• **Task statement**:
Lines from the beginning of the entries up to and including the one with "(Orden sugerido, pero no estricto)" must be duplicated word for word; leave out all others.

• **Excerpted data**:
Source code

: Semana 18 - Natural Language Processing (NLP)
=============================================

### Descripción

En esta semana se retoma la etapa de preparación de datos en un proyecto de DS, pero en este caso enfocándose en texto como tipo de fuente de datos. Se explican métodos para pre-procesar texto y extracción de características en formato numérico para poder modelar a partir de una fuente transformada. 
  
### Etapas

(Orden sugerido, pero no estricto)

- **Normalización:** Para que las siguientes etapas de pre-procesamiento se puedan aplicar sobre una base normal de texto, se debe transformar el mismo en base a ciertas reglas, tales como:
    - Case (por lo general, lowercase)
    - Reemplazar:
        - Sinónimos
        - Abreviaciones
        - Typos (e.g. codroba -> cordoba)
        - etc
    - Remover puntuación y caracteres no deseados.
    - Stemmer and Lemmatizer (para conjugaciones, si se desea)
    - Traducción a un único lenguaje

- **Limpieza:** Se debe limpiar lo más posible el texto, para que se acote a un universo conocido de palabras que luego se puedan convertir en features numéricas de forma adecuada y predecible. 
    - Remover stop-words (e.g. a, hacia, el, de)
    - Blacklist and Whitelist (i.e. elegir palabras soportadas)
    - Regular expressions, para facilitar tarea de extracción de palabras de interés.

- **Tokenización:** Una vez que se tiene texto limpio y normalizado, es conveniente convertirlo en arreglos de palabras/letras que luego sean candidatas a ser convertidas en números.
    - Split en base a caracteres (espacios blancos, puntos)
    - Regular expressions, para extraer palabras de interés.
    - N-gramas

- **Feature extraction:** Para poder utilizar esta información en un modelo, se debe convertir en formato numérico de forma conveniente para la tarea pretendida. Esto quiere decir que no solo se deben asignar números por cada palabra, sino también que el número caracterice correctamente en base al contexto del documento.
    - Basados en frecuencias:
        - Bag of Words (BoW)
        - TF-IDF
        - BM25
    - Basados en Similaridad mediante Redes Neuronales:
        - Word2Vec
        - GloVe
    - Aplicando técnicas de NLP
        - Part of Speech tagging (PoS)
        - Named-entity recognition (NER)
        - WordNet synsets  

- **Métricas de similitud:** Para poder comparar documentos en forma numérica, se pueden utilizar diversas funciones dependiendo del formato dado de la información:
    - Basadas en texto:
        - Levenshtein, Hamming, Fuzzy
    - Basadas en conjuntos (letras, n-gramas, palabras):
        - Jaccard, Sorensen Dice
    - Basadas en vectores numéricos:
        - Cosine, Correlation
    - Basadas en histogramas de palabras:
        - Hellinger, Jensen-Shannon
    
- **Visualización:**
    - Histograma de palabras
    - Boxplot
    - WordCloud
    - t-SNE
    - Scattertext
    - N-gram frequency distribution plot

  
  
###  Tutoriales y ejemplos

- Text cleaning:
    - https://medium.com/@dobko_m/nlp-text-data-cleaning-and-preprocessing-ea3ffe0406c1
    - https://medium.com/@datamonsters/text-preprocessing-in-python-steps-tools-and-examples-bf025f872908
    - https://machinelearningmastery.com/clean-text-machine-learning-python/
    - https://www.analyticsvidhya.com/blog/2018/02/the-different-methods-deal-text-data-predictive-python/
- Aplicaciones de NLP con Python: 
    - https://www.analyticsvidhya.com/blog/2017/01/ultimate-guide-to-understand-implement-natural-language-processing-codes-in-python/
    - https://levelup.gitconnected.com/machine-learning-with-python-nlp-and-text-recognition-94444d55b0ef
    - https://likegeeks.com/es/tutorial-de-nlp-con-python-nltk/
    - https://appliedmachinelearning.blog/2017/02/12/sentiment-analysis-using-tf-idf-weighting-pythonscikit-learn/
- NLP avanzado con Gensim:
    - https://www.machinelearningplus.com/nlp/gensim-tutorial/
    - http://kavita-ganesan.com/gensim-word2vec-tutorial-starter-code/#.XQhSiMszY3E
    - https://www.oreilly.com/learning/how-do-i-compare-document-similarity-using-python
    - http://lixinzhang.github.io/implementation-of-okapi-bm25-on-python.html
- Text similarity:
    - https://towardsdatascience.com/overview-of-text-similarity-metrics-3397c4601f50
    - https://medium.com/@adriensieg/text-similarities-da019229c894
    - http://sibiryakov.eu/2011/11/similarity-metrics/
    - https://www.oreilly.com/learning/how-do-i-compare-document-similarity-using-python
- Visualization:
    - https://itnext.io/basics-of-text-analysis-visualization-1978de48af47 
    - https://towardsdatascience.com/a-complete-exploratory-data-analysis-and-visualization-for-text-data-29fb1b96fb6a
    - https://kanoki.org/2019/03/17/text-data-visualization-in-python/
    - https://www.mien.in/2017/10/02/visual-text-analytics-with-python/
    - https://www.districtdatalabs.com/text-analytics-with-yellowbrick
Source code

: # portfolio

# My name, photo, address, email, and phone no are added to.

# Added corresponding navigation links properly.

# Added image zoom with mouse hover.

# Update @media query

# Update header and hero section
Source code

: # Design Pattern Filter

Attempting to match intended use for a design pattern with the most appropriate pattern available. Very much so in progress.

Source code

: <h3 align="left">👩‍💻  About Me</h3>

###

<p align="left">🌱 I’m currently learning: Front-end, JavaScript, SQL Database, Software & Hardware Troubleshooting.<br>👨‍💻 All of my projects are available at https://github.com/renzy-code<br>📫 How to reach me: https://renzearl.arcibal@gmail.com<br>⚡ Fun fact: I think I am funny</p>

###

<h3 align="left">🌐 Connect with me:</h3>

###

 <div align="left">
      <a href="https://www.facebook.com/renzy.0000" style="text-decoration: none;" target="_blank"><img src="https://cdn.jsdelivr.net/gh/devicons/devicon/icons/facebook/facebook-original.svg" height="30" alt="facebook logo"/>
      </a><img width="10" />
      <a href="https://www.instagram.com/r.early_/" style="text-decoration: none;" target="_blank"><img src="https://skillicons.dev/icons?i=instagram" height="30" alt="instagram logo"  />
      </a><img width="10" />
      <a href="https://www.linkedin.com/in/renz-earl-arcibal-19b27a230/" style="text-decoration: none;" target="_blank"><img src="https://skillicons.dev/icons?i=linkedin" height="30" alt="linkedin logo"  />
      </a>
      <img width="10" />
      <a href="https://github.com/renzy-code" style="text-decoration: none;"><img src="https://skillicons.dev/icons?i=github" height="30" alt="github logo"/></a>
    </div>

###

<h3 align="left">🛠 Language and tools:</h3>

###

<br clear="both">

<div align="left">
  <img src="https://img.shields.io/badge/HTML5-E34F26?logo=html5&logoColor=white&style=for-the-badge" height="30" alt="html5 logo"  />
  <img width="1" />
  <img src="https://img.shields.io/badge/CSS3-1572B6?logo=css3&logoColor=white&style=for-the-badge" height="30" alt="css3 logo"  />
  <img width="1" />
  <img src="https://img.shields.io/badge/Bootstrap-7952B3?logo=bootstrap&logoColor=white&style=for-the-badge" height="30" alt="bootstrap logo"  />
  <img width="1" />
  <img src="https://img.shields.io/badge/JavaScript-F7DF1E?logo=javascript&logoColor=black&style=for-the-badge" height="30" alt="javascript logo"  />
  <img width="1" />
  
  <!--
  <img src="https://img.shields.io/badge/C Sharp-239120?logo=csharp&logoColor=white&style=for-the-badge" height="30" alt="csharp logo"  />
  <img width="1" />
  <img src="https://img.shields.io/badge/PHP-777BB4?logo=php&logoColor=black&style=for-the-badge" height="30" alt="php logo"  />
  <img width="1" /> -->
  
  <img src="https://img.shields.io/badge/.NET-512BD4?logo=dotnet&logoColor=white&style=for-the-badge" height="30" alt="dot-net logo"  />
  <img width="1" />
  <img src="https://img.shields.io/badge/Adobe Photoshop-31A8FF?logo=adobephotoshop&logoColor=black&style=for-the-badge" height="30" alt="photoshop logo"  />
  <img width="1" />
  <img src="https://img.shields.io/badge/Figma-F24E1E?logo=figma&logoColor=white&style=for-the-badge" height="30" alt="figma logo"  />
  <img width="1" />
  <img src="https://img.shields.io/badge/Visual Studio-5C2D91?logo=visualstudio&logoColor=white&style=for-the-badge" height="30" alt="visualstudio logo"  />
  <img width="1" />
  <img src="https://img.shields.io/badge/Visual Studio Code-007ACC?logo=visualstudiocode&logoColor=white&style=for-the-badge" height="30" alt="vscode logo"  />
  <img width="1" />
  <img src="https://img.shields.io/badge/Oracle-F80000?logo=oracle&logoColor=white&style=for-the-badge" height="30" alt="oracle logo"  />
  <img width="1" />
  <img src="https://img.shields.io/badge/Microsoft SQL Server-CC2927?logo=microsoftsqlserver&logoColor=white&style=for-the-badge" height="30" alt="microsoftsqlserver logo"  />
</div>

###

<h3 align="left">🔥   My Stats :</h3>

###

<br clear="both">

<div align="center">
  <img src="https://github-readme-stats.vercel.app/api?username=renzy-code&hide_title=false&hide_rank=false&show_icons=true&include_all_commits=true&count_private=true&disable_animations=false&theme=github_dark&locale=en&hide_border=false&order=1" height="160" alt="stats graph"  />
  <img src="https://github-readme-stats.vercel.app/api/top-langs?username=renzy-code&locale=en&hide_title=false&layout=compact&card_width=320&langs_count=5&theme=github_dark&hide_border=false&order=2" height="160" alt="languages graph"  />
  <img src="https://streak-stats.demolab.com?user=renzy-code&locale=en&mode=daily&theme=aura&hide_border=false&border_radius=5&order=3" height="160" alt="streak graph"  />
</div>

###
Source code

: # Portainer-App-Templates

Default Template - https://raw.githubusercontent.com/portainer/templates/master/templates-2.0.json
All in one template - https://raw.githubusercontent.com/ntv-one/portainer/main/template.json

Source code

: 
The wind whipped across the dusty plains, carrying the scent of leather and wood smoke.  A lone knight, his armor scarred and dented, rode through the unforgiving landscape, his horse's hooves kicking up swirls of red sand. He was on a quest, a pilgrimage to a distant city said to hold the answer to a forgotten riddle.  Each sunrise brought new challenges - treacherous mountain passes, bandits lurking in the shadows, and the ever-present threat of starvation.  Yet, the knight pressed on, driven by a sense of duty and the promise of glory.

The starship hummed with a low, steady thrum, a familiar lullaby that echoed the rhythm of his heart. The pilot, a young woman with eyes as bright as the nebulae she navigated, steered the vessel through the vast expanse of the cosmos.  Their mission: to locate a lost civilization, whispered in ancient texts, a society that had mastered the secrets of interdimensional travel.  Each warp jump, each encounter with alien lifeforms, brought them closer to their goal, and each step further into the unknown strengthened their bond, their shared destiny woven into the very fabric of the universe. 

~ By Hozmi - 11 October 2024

• **Solution to this exercise**:
Source code

: Semana 18 - Natural Language Processing (NLP)
=============================================

### Descripción

En esta semana se retoma la etapa de preparación de datos en un proyecto de DS, pero en este caso enfocándose en texto como tipo de fuente de datos. Se explican métodos para pre-procesar texto y extracción de características en formato numérico para poder modelar a partir de una fuente transformada. 
  
### Etapas

(Orden sugerido, pero no estricto)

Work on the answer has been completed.